The research has been supported by the US Army Research Office, and by the National Science Foundation.
Carbon nanotubes conduct heat and electricity far better than copper. They have a diameter measured on the nanometer scale. (A nanometer is one-billionth of a meter, or about 10,000 times smaller than a human hair.)
Optical rectennas operate by coupling light’s electromagnetic field to an antenna, in this case an array of carbon nanotubes whose ends have been opened. The electromagnetic field creates an oscillation in the antenna, producing an alternating flow of electrons. When the flow reaches a peak at one end of the antenna, the diode closes, trapping the electrons, then re-opens to capture the next oscillation, creating a current flow.
The switching must occur at terahertz frequencies to match the light. The junction between the antenna and diode must provide minimal resistance to electrons flowing through it while open, yet prevent leakage while closed.
“The name of the game is maximising the number of electrons that get excited in the carbon nanotube, and then having a switch that is fast enough to capture them at their peak,” Cola explains. “The faster you switch, the more electrons you can catch on one side of the oscillation.”
The researchers initially used calcium as the metal in their diode junction, but it breaks down rapidly in air, meaning the device had to be encapsulated during operation, which made it impractical for most applications and difficult to fabricate.

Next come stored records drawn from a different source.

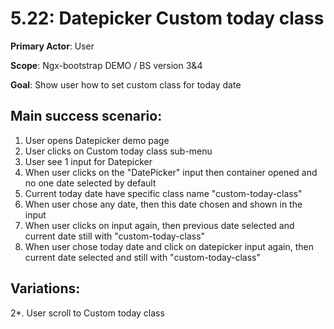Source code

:5.22: Datepicker Custom today class
==================================
**Primary Actor**: User

**Scope**: Ngx-bootstrap DEMO / BS version 3&4

**Goal**: Show user how to set custom class for today date

Main success scenario:
----------------------
1. User opens Datepicker demo page
2. User clicks on Custom today class sub-menu
3. User see 1 input for Datepicker
4. When user clicks on the "DatePicker" input then container opened and no one date selected by default
6. Current today date have specific class name "custom-today-class"
7. When user chose any date, then this date chosen and shown in the input
8. When user clicks on input again, then previous date selected and current date still with "custom-today-class"
9. When user chose today date and click on datepicker input again, then current date selected and still with "custom-today-class"

Variations:
-----------
2*. User scroll to Custom today class
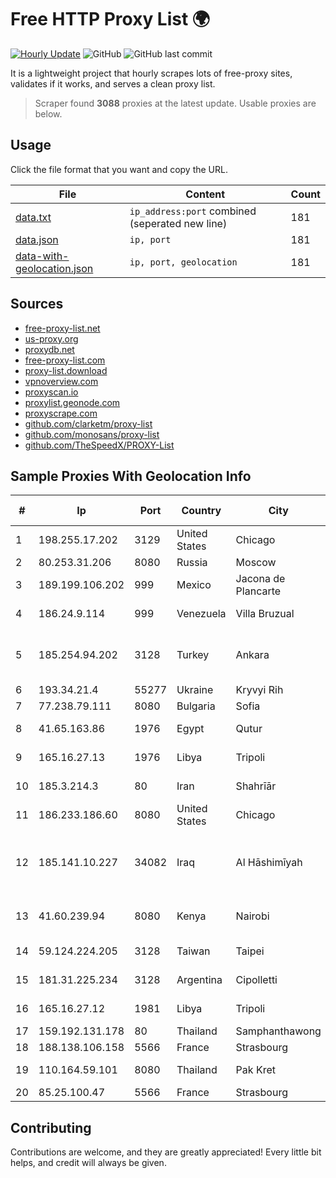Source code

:
# Free HTTP Proxy List 🌍

[![Hourly Update](https://github.com/mertguvencli/http-proxy-list/actions/workflows/main.yml/badge.svg?branch=main)](https://github.com/mertguvencli/http-proxy-list/actions/workflows/main.yml)
![GitHub](https://img.shields.io/github/license/mertguvencli/http-proxy-list)
![GitHub last commit](https://img.shields.io/github/last-commit/mertguvencli/http-proxy-list)

It is a lightweight project that hourly scrapes lots of free-proxy sites, validates if it works, and serves a clean proxy list.


> Scraper found **3088** proxies at the latest update. Usable proxies are below.

## Usage

Click the file format that you want and copy the URL.


|File|Content|Count|
|----|-------|-----|
|[data.txt](https://raw.githubusercontent.com/mertguvencli/http-proxy-list/main/proxy-list/data.txt)|`ip_address:port` combined (seperated new line)|181|
|[data.json](https://raw.githubusercontent.com/mertguvencli/http-proxy-list/main/proxy-list/data.json)|`ip, port`|181|
|[data-with-geolocation.json](https://raw.githubusercontent.com/mertguvencli/http-proxy-list/main/proxy-list/data-with-geolocation.json)|`ip, port, geolocation`|181|

## Sources

* [free-proxy-list.net](https://free-proxy-list.net)
* [us-proxy.org](https://www.us-proxy.org)
* [proxydb.net](http://proxydb.net)
* [free-proxy-list.com](https://free-proxy-list.com/?page=&port=&type%5B%5D=http&type%5B%5D=https&up_time=0&search=Search)
* [proxy-list.download](https://www.proxy-list.download/HTTP)
* [vpnoverview.com](https://vpnoverview.com/privacy/anonymous-browsing/free-proxy-servers)
* [proxyscan.io](https://www.proxyscan.io)
* [proxylist.geonode.com](https://proxylist.geonode.com/api/proxy-list?limit=300&page=1&sort_by=lastChecked&sort_type=desc&protocols=http,https)
* [proxyscrape.com](https://api.proxyscrape.com/v2/?request=displayproxies&protocol=http&timeout=10000&country=all&ssl=all&anonymity=all)
* [github.com/clarketm/proxy-list](https://raw.githubusercontent.com/clarketm/proxy-list/master/proxy-list-raw.txt)
* [github.com/monosans/proxy-list](https://raw.githubusercontent.com/monosans/proxy-list/main/proxies/http.txt)
* [github.com/TheSpeedX/PROXY-List](https://raw.githubusercontent.com/TheSpeedX/PROXY-List/master/http.txt)


## Sample Proxies With Geolocation Info

|#|Ip|Port|Country|City|Internet Service Provider|
|-|--|----|-------|----|-------------------------|
|1|198.255.17.202|3129|United States|Chicago|FDCservers.net|
|2|80.253.31.206|8080|Russia|Moscow|LLC SETEL|
|3|189.199.106.202|999|Mexico|Jacona de Plancarte|Mega Cable, S.A. de C.V.|
|4|186.24.9.114|999|Venezuela|Villa Bruzual|TELEFONICA VENEZOLANA, C.A.|
|5|185.254.94.202|3128|Turkey|Ankara|Mahsum Celik trading as ServerPlusInternet Sunucu Hizmetleri|
|6|193.34.21.4|55277|Ukraine|Kryvyi Rih|TRK Cable TV LLC|
|7|77.238.79.111|8080|Bulgaria|Sofia|FIBER1|
|8|41.65.163.86|1976|Egypt|Qutur|Etisalat Misr Mobile BB|
|9|165.16.27.13|1976|Libya|Tripoli|Aljeel Aljadeed For Technology|
|10|185.3.214.3|80|Iran|Shahrīār|Pouya shabakeh Asr Co. (LTD.)|
|11|186.233.186.60|8080|United States|Chicago|Maxihost LTDA|
|12|185.141.10.227|34082|Iraq|Al Hāshimīyah|Hulum Almustakbal Company Communication Engineering and Services Ltd|
|13|41.60.239.94|8080|Kenya|Nairobi|Maintainer Liquid Telecommunications Operations Limited|
|14|59.124.224.205|3128|Taiwan|Taipei|Chunghwa Telecom Co., Ltd.|
|15|181.31.225.234|3128|Argentina|Cipolletti|Telecom Argentina S.A|
|16|165.16.27.12|1981|Libya|Tripoli|Aljeel Aljadeed For Technology|
|17|159.192.131.178|80|Thailand|Samphanthawong|CAT-BB|
|18|188.138.106.158|5566|France|Strasbourg|Host Europe GmbH|
|19|110.164.59.101|8080|Thailand|Pak Kret|Triple T Internet Company Limited|
|20|85.25.100.47|5566|France|Strasbourg|Host Europe GmbH|



## Contributing

Contributions are welcome, and they are greatly appreciated! Every
little bit helps, and credit will always be given.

So Cola and his team switched to aluminium, along with a material composed of alumina (Al2O3) and hafnium dioxide (HfO2). The combination coating for the carbon nanotube junction, created through an atomic deposition process, provides the quantum mechanical electron tunneling properties required by engineering the oxide electronic properties instead of the metals, which allows air-stable metals with higher work functions than calcium to be used.
Rectennas fabricated with the new combination have remained functional for as long as a year. Other metal oxides could also be used, Cola says.
The early version reported in the journal produced power at microvolt levels. The rectenna now produces power in the millivolt range and conversion efficiency has gone from 10-5 to 10-3 – still very low, but a notable gain.
“Though there still is room for significant improvement, this puts the voltage in the range where you could see optical rectennas operating low-power sensors,” Cola says.
“There are a lot of device geometry steps you could take to do something useful with the optical rectenna today in voltage-driven devices that don’t require significant current.”
Cola believes the rectennas could be useful for powering internet-of-things devices, especially if they can be used to produce electricity from scavenged thermal energy. For converting heat to electricity, the principle is the same as for light – capturing oscillations in a field with the broadband carbon nanotube antenna.
“People have been excited about thermoelectric generators, but there are many limitations on getting a system that works effectively,” he says. “We believe that the rectenna technology will be the best approach for harvesting heat economically.”
In future work, the research team hopes to optimise the antenna operation, and improve their theoretical understanding of how the rectenna works. One day, Cola hopes the devices will help accelerate space travel, producing power for electric thrusters that will boost spacecraft.
“Our end game is to see carbon nanotube optical rectennas working on Mars, and in the spacecraft that takes us to Mars,” he says.